Last year we recognised the first move into 3D camcorders by Panasonic, but just 12 months later we’re looking for more complete solutions to 3D video-making because content generation is what can really drive 3D now.
JVC’s GS-TD1 is the complete package here; Full HD 3D recording via stereo zoom lenses – quite a technological feat in itself – 64 GB of internal memory supplemented with an SDXC memory card slot and exceptional 3D sound using a pair of microphones with the ideal separation of 85 mm.
Remarkably too, the JVC’s 8.9 cm monitor screen is 3D – without needing special glasses to be viewed – and has touch controls.
There’s a long list of enthusiast level features and a very user-friendly price tag of under $1650... which makes the JVC GS-TD1 a winner in every department.
For 3D shooting you can choose between the Full HD resolution of 1820x1080 pixels using the left/right Independent Format – for maximum image quality – or the Side-By-Side format which is used by TV broadcasters (for maximum compatibility).
The stereoscopic zooms have a maximum aperture of f1.2 while the TD1’s CMOS sensors are the ‘back-illuminated’ types (now common in still cameras), giving exceptional low-light recording capabilities.
Incidentally, with 3D shooting the zoom’s focal range is equivalent to 42-210mm and with 2D shooting it becomes 37.3-373mm (or 10x). A 200x digital zoom function is also available for 2D shooting.
JVC’s ‘Advanced Imager Stabilisation’ is designed to provide compensation even when the camera is being moved such as when panning. In the ‘Intelligent Auto’ the camcorder takes care of exposure, focusing, chroma and gamma values, and colour to suit the subject or scene.
Additionally, the TD1 has face recognition, a ‘smile meter’ which can be set to trigger recording at a certain level (honest), ultra slow-motion recording, time-lapse recording and a motordrive function which records at 12 fps for effect.

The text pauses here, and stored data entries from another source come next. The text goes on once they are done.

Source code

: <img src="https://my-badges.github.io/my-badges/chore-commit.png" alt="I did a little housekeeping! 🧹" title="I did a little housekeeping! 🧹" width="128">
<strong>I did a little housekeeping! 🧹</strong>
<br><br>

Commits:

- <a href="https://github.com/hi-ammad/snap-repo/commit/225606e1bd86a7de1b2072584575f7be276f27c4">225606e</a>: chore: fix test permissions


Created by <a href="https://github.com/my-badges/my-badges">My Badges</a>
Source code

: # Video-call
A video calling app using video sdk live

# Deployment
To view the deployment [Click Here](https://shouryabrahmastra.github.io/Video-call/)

Looking at JVC’s GS-TD1 it’s hard to believe so much video recording capability is packed into such a compact machine that’s so affordable. Not so long ago, this would have been the stuff of fantasy, today it’s a reality.
Digital Photo Printer
Epson Stylus Pro R3000
While the pace of development in inkjet printing has definitely slowed down of late, Epson isn’t resting on its laurels and continues to find ways to improve its products.
The Stylus Pro R3000 is its latest offering in the all-important A3+ format category which is a great favourite with photographers who don’t have the commercial requirement for anything bigger.
Mind you, the R3000 inherits some of the ‘big printer’ capabilities from the larger A2+ Stylus Pro 3880 – the winner here for 2009-2010 – so it accepts a roll paper holder, has bigger ink cartridges and both Pictbridge and wireless connections.
Both the roll paper holder and the 25.9 millilitre cartridges enable the higher volume printer to work towards much greater economies, but you aren’t penalised if you prefer to work with cut sheets and aren’t quite so prolific in your output.
Epson’s nine-colour UltraChrome K3 With Vivid Magenta pigmented inkset delivers a superb print quality – our reviewer described it as “exquisite” – with both colour and B&W images.
In essence this is a pro-level printer at an enthusiast-level price which, importantly, delivers pro-level results and the potential for more economical running. Consequently, the Stylus Pro R3000 really ticks all the boxes.